Même avec des jumelles, les supporteurs de la cause kurde ont bien du mal à suivre les opérations qui se déroulent à leurs pieds. A la nuit tombée, la lumière des balles traçantes vient parfois illuminer les champs qui entourent la ville. Et de temps en temps, le claquement des rafales ou d'un obus brise le silence.

Le regard tendu vers le sud, Anter Oz ne cache pas son inquiétude. "L'EI dispose d'armes lourdes. L'équilibre des forces ne peut être rétabli que si on fournit aux combattants kurdes le même type d'armement", professe-t-il, "la résistance continue mais si Kobané tombait, ce serait une catastrophe et le début d'un génocide des Kurdes".

Tout autour de l'assistance, l'armée turque a renforcé son dispositif de sécurité.

Depuis lundi, des dizaines de chars, de véhicules blindés et de pièces d'artillerie sont sortis de leurs casernes et pointent leurs canons vers Aïn al-Arab, après la chute de plusieurs obus de mortier d'origine inconnue sur le territoire turc.

- Réticences turques -

Une mobilisation de pure forme et insuffisante, tranchent les Kurdes, qui n'en finissent pas de dénoncer les ambiguïtés de la politique d'Ankara vis-à-vis des ultraradicaux de l'EI. A commencer par son refus d'autoriser les Kurdes turcs à passer en Syrie pour rejoindre la "résistance" aux jihadistes.

"La Turquie ne nous autorise pas à traverser la frontière", déplore Bozan Guclu.

"Lundi encore, les forces de sécurité nous ont chassés de la frontière et nous ont repoussés jusqu'à la ville de Suruç", grogne-t-il. "Mon frère combat à Kobané, je veux le rejoindre (...) nous ne laisserons jamais passer Daesh".

Même s'il l'a toujours nié, le gouvernement islamo-conservateur turc est accusé d'avoir longtemps soutenu, et même armé, les groupes rebelles syriens les plus radicaux, dont l'EI, avec l'espoir d'accélérer la chute du régime du président Bachar al-Assad.

Ankara s'est jusque-là refusé à rejoindre la coalition militaire réunie par les Etats-Unis pour combattre les jihadistes mais a amorcé un revirement après la libération, le 20 septembre, de 46 de ses ressortissants retenus en otage par le groupe jihadiste.

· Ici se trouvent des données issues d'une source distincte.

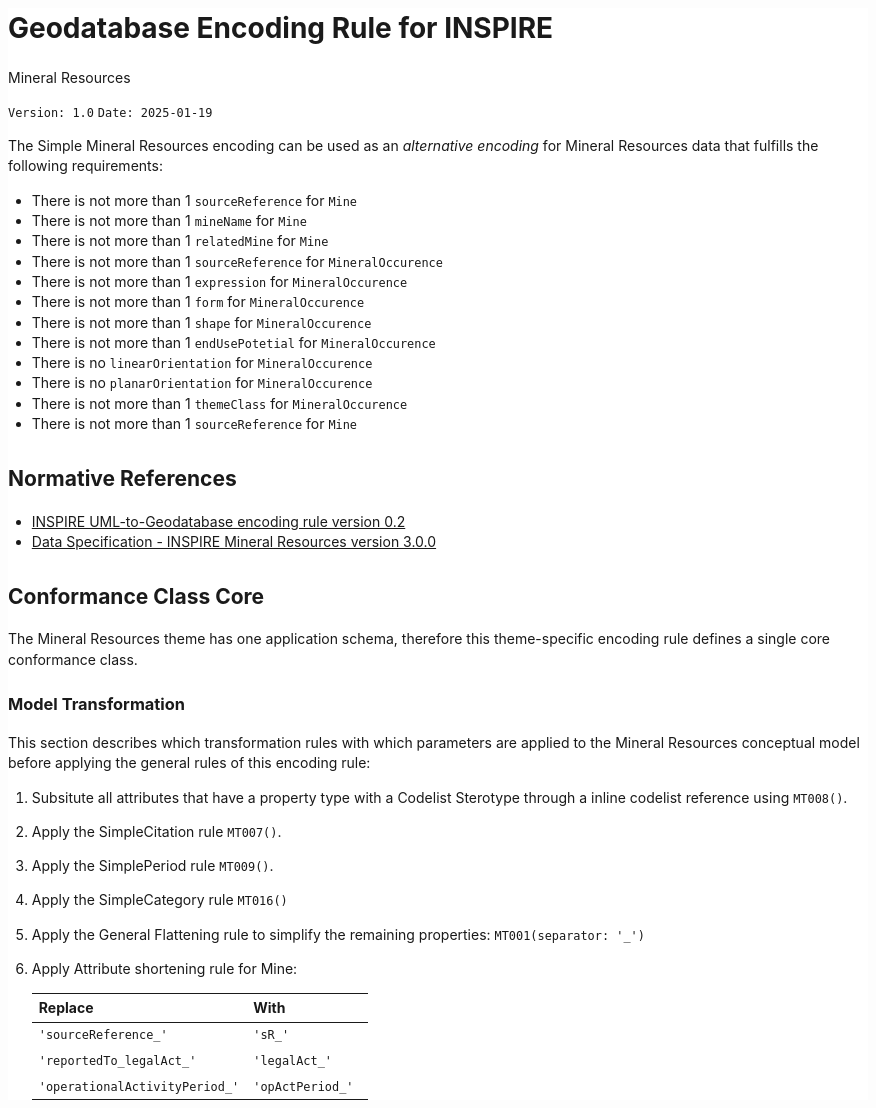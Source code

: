 # Geodatabase Encoding Rule for INSPIRE 
Mineral Resources

`Version: 1.0`
`Date: 2025-01-19`

The Simple Mineral Resources encoding can be used as an *alternative encoding* for Mineral Resources data that fulfills the following requirements:

* There is not more than 1 `sourceReference` for `Mine`
* There is not more than 1 `mineName` for `Mine`
* There is not more than 1 `relatedMine` for `Mine`
* There is not more than 1 `sourceReference` for `MineralOccurence`
* There is not more than 1 `expression` for `MineralOccurence`
* There is not more than 1 `form` for `MineralOccurence`
* There is not more than 1 `shape` for `MineralOccurence`
* There is not more than 1 `endUsePotetial` for `MineralOccurence`
* There is no  `linearOrientation` for `MineralOccurence`
* There is no  `planarOrientation` for `MineralOccurence`
* There is not more than 1 `themeClass` for `MineralOccurence`
* There is not more than 1 `sourceReference` for `Mine`







## Normative References

* [INSPIRE UML-to-Geodatabase encoding rule version 0.2](GeodatabaseEncoding.md)
* [Data Specification - INSPIRE Mineral Resources version 3.0.0](https://github.com/INSPIRE-MIF/technical-guidelines/tree/main/data/mr)

## Conformance Class Core

The Mineral Resources theme has one application schema, therefore this theme-specific encoding rule defines a single core conformance class.

### Model Transformation

This section describes which transformation rules with which parameters are applied to the Mineral Resources conceptual model before applying the general rules of this encoding rule:
 
1. Subsitute all attributes that have a property type with a Codelist Sterotype through a inline codelist reference using `MT008()`. 
2. Apply the SimpleCitation rule `MT007()`.
3. Apply the SimplePeriod rule `MT009()`.
4. Apply the SimpleCategory rule `MT016()`
4. Apply the General Flattening rule to simplify the remaining properties: `MT001(separator: '_')` 
5. Apply Attribute shortening rule for Mine:

    |Replace|With|
    |----|----|
    |`'sourceReference_'`|`'sR_' `|
    |`'reportedTo_legalAct_'`|`'legalAct_' `|
    |`'operationalActivityPeriod_'`|`'opActPeriod_' `|
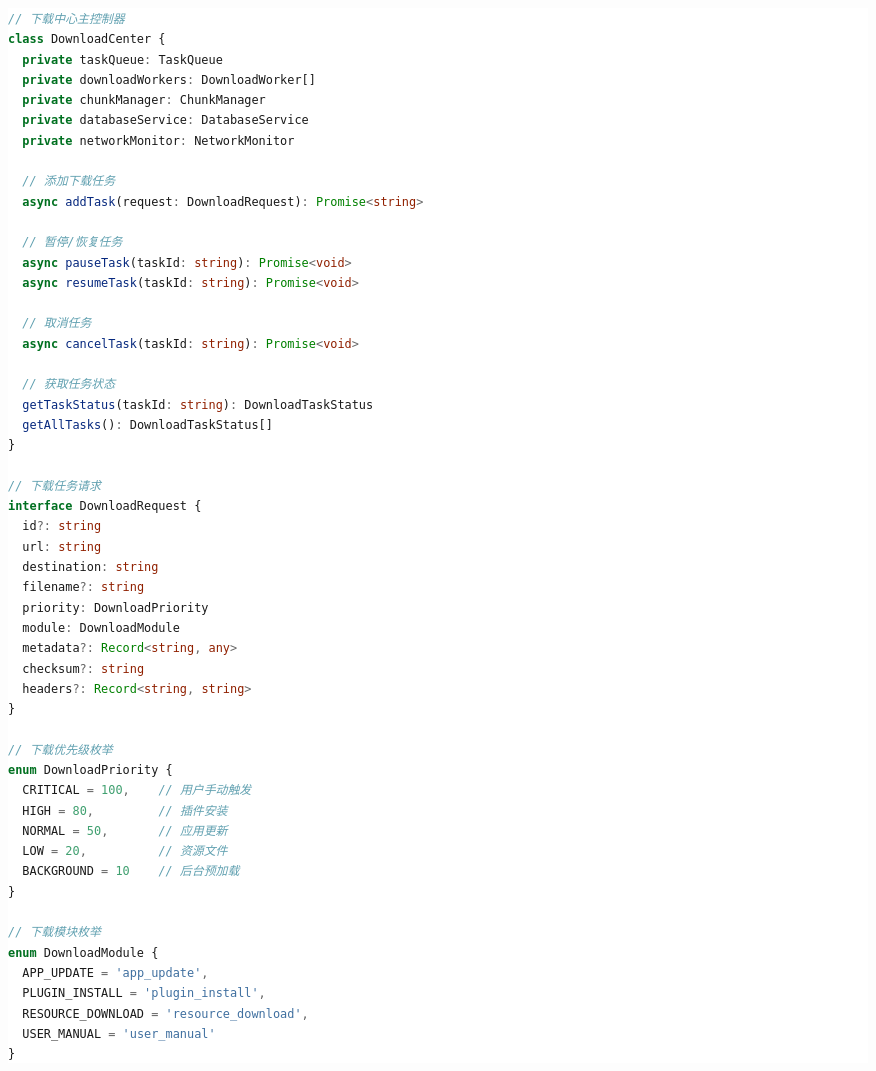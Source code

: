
 ```typescript
// 下载中心主控制器
class DownloadCenter {
  private taskQueue: TaskQueue
  private downloadWorkers: DownloadWorker[]
  private chunkManager: ChunkManager
  private databaseService: DatabaseService
  private networkMonitor: NetworkMonitor

  // 添加下载任务
  async addTask(request: DownloadRequest): Promise<string>

  // 暂停/恢复任务
  async pauseTask(taskId: string): Promise<void>
  async resumeTask(taskId: string): Promise<void>

  // 取消任务
  async cancelTask(taskId: string): Promise<void>

  // 获取任务状态
  getTaskStatus(taskId: string): DownloadTaskStatus
  getAllTasks(): DownloadTaskStatus[]
}

// 下载任务请求
interface DownloadRequest {
  id?: string
  url: string
  destination: string
  filename?: string
  priority: DownloadPriority
  module: DownloadModule
  metadata?: Record<string, any>
  checksum?: string
  headers?: Record<string, string>
}

// 下载优先级枚举
enum DownloadPriority {
  CRITICAL = 100,    // 用户手动触发
  HIGH = 80,         // 插件安装
  NORMAL = 50,       // 应用更新
  LOW = 20,          // 资源文件
  BACKGROUND = 10    // 后台预加载
}

// 下载模块枚举
enum DownloadModule {
  APP_UPDATE = 'app_update',
  PLUGIN_INSTALL = 'plugin_install',
  RESOURCE_DOWNLOAD = 'resource_download',
  USER_MANUAL = 'user_manual'
}
```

Le Parlement turc doit étudier jeudi, avant de très probablement l'adopter, une résolution qui autorise l'armée turque à intervenir en Syrie et en Irak.

Malgré cela, de nombreux Kurdes pointent du doigt les réticences de la Turquie à s'aligner aux côtés du Parti des travailleurs du Kurdistan (PKK).

En première ligne du combat contre les jihadistes, le PKK mène la rébellion contre Ankara depuis 1984. Le mouvement a toutefois décrété un cessez-le-feu il y a un an et demi et mène depuis des pourparlers de paix avec le pouvoir turc.

"La Turquie ne veut pas du drapeau jaune, vert, rouge (celui de la branche syrienne du PKK) à sa frontière", tranche Mustafa Tekce. Mais il est persuadé que la cause kurde finira par triompher. "Kobané est désormais au coeur de notre combat pour l'existence".